A while back I had an unpleasant experience with Charter Communications. They would schedule an appointment to install cable, but nobody would show up. This happened 5 times in a row before I gave up and moved to another provider.

The core of the problem is that the customer center is a completely separate department from the service center that did the installations. Some information was shared, but there were no real direct lines of communication. Everyone I talked to on the phone tried to be helpful, but they were limited in what they could do.

Here loose coupling worked against them. The service department implemented the requests gathered from the customers by the customer service department. There is a natural cohesion there, and decoupling them made it hard to provide adequate service to their customers.

In software terms, the customer service library contains the interface for making requests (such as an installation), and contains data used by both the customer and the service library. The service library implemented the interfaces, and consumed the data to do the actual work.

Suppose the service library needs to be modified to provide additional information or provide better interaction with the customer for some edge cases. It would be difficult to do since the customer service is in a different library with its own release cycle, evolution, and possibly entirely different development team. It’s likely one or both of two things will happen. First, users will be allowed to bypass the customer service library and use the service library directly. Second, the service library just won’t provide that behavior, or won’t do an adequate job. Neither option is appealing.

Loose coupling is a good trait to have, but only when it is combined with high cohesion. Separating a cohesive unit into two parts will at best force both parts to evolve together making the separation between them artificial. At worst it will allow the 2 to diverge making it impossible to add new features with out significant effort. It’s true with departments in a large company and its true with software libraries.


Blog Directory Listing

Saturday, February 7, 2009

What Is Encapsulation? Part I: Private Fields Does Not Encapsulation Make

Ever since hibernate came onto the scene a few years ago, I have been seeing more domain entities that contain nothing but getters and setters. This seems to go against the core principle of object oriented programming: data and behavior should be encapsulated into a cohesive object that exposes a well-defined interface.

Making fields private does not make the class encapsulated. If a domain entity contains nothing but data, then it is closer to a data structure then to an object. Such a design has a definite procedural under tone to it.

Procedural programming may fit your problem better then OO, but usually it is a mistake, and therefore an anti-pattern. It has even been given a name: Anemic Domain Model. See Martin Fowler’s explanation: http://www.martinfowler.com/bliki/AnemicDomainModel.html.

There are other benefits then the one Fowler mentions. First it is easier to share core business logic when it is encapsulated in a domain model. Take a company that sells custom T-shirts and hats. The core logic around an order is unlikely to change between the web application for customers and the in house order taking application. Encapsulating it behind an Order object makes it much easier to share between the applications.

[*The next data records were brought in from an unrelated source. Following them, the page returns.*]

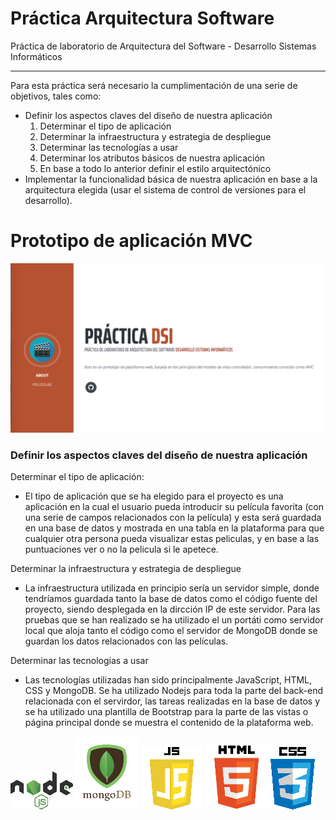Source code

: # Práctica Arquitectura Software
Práctica de laboratorio de Arquitectura del Software - Desarrollo Sistemas Informáticos 
***
Para esta práctica será necesario la cumplimentación de una serie de objetivos, tales como:

* Definir los aspectos claves del diseño de nuestra aplicación
    1. Determinar el tipo de aplicación
    2. Determinar la infraestructura y estrategia de despliegue
    3. Determinar las tecnologías a usar
    4. Determinar los atributos básicos de nuestra aplicación
    5. En base a todo lo anterior definir el estilo arquitectónico
* Implementar la funcionalidad básica de nuestra aplicación en base a la arquitectura elegida (usar el sistema de control de versiones para el desarrollo).

# Prototipo de aplicación MVC
![captura](https://github.com/DarwinGonzalez/PracticaArqSoftDSI/blob/master/public/img/prototipo.png?raw=true)

### Definir los aspectos claves del diseño de nuestra aplicación

Determinar el tipo de aplicación:
* El tipo de aplicación que se ha elegido para el proyecto es una aplicación en la cual el usuario pueda introducir su película favorita (con una serie de campos relacionados con la película)
  y esta será guardada en una base de datos y mostrada en una tabla en la plataforma para que cualquier otra persona pueda visualizar estas peliculas, y en base a las puntuaciones 
  ver o no la pelicula si le apetece.

Determinar la infraestructura y estrategia de despliegue
* La infraestructura utilizada en principio sería un servidor simple, donde tendríamos guardada tanto la base de datos como el código fuente del proyecto, siendo 
  desplegada en la dircción IP de este servidor. Para las pruebas que se han realizado se ha utilizado el un portáti como servidor local que aloja tanto el código como el servidor 
  de MongoDB donde se guardan los datos relacionados con las películas.

Determinar las tecnologías a usar
* Las tecnologías utilizadas han sido principalmente JavaScript, HTML, CSS y MongoDB. Se ha utilizado Nodejs para toda la parte del back-end relacionada con el servirdor, las tareas realizadas en la base de datos 
  y se ha utilizado una plantilla de Bootstrap para la parte de las vistas o página principal donde se muestra el contenido de la plataforma web.

![node](https://github.com/DarwinGonzalez/PracticaArqSoftDSI/blob/master/public/img/1200px-Node.js_logo.svg.png?raw=true)
![mongo](https://github.com/DarwinGonzalez/PracticaArqSoftDSI/blob/master/public/img/mongodb.png?raw=true)
![js](https://github.com/DarwinGonzalez/PracticaArqSoftDSI/blob/master/public/img/js-logo.png?raw=true)
![html](https://github.com/DarwinGonzalez/PracticaArqSoftDSI/blob/master/public/img/images.png?raw=true)
![css](https://github.com/DarwinGonzalez/PracticaArqSoftDSI/blob/master/public/img/CSS.3.svg.png?raw=true)


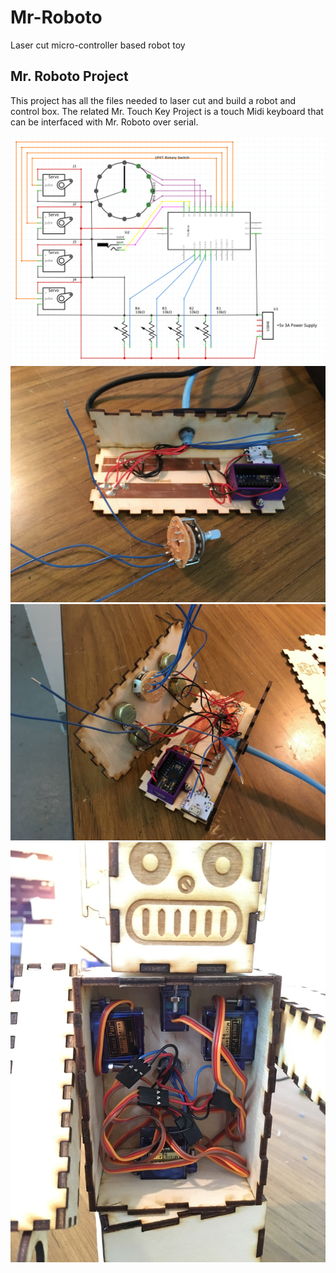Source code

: # Mr-Roboto
Laser cut micro-controller based robot toy

<h2>Mr. Roboto Project</h2>
This project has all the files needed to laser cut and build a robot and control box.
The related Mr. Touch Key Project is a touch Midi keyboard that can be interfaced with Mr. Roboto over serial.

![alt text](https://github.com/davidcool/Mr-Roboto/blob/master/_pictures/schematic.png)
![alt text](https://github.com/davidcool/Mr-Roboto/blob/master/_pictures/IMG_6915.jpg)
![alt text](https://github.com/davidcool/Mr-Roboto/blob/master/_pictures/IMG_6919.jpg)
![alt text](https://github.com/davidcool/Mr-Roboto/blob/master/_pictures/IMG_6923.jpg)
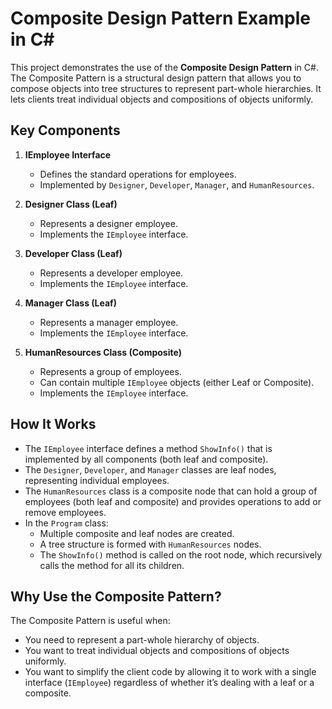 # Composite Design Pattern Example in C#

This project demonstrates the use of the **Composite Design Pattern** in C#. The Composite Pattern is a structural design pattern that allows you to compose objects into tree structures to represent part-whole hierarchies. It lets clients treat individual objects and compositions of objects uniformly.

## Key Components

1. **IEmployee Interface**  
   - Defines the standard operations for employees.
   - Implemented by `Designer`, `Developer`, `Manager`, and `HumanResources`.

2. **Designer Class (Leaf)**  
   - Represents a designer employee.
   - Implements the `IEmployee` interface.

3. **Developer Class (Leaf)**  
   - Represents a developer employee.
   - Implements the `IEmployee` interface.

4. **Manager Class (Leaf)**  
   - Represents a manager employee.
   - Implements the `IEmployee` interface.

5. **HumanResources Class (Composite)**  
   - Represents a group of employees.
   - Can contain multiple `IEmployee` objects (either Leaf or Composite).
   - Implements the `IEmployee` interface.

## How It Works

- The `IEmployee` interface defines a method `ShowInfo()` that is implemented by all components (both leaf and composite).
- The `Designer`, `Developer`, and `Manager` classes are leaf nodes, representing individual employees.
- The `HumanResources` class is a composite node that can hold a group of employees (both leaf and composite) and provides operations to add or remove employees.
- In the `Program` class:
  - Multiple composite and leaf nodes are created.
  - A tree structure is formed with `HumanResources` nodes.
  - The `ShowInfo()` method is called on the root node, which recursively calls the method for all its children.

## Why Use the Composite Pattern?

The Composite Pattern is useful when:
- You need to represent a part-whole hierarchy of objects.
- You want to treat individual objects and compositions of objects uniformly.
- You want to simplify the client code by allowing it to work with a single interface (`IEmployee`) regardless of whether it’s dealing with a leaf or a composite.
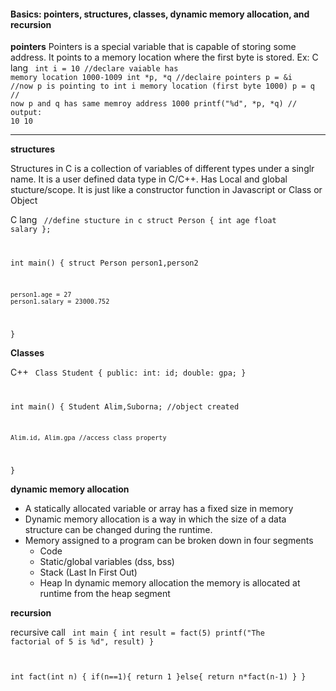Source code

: #### Basics: pointers, structures, classes, dynamic memory allocation, and recursion

<b>pointers</b>
Pointers is a special variable that is capable of storing some address. It points to a memory location where the first byte is stored.
Ex:
C lang
<code>
int i = 10 //declare vaiable has memory location 1000-1009
int *p, *q //declaire pointers
p = &i //now p is pointing to int i memory location (first byte 1000)
p = q // now p and q has same memroy address 1000
printf("%d", *p, *q) // output: 10 10
</code>

---


<b>structures</b>

Structures in C is a collection of variables of different types under a singlr name. It is a user defined data type in C/C++. Has Local and global stucture/scope. It is just like a constructor function in Javascript or Class or Object

C lang
<code>
//define stucture in c
struct Person
{
    int age
    float salary
};


int main()
{
    struct Person person1,person2

    person1.age = 27
    person1.salary = 23000.752


}
</code>

<b>Classes</b>

C++
<code>
Class Student
{
    public:
        int: id;
        double: gpa; 
}

int main()
{
    Student Alim,Suborna; //object created

    Alim.id, Alim.gpa //access class property
}
</code>


<b>dynamic memory allocation</b>
- A statically allocated variable or array has a fixed size in memory <br>
- Dynamic memory allocation is a way in which the size of a data structure can be changed during the runtime. <br>
- Memory assigned to a program can be broken down in four segments
    - Code
    - Static/global variables (dss, bss)
    - Stack (Last In First Out)
    - Heap  In dynamic memory allocation the memory is allocated at runtime from the heap segment 

<b>recursion</b>

recursive call 
<code>
int main
{
    int result = fact(5)
    printf("The factorial of 5 is %d", result)
}

int fact(int n)
{
    if(n==1){
        return 1
    }else{
        return n*fact(n-1)
    }
}
</code>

This is in theory only. In practice the in house system is likely to be on a different platform then the web application, making it difficult to share the domain model. This is the core problem SOA is trying to solve.

The second problem is that business rules are often different between applications. You may need more strict validation on an order placed over the web by a customer then you would on an order placed by a trained staff member.

Patio Building As Software Design


I’m hiring a contractor to build a patio at my house. It’s going to have a concrete floor and two stonewalls. The contractor is handling the details of how the patio is built. I don’t need to know where to get the materials, how to get them on site, how to build the walls, or how to pour the concrete.

The contractor will delegate to the suppliers who will ship the materials, the workers to lay the stones for the walls, and the concrete guys to pour the floor. The contractor will need to coordinate between them as well. The workers will need the correct materials before they can start, and the concrete can’t be poured before the walls are built.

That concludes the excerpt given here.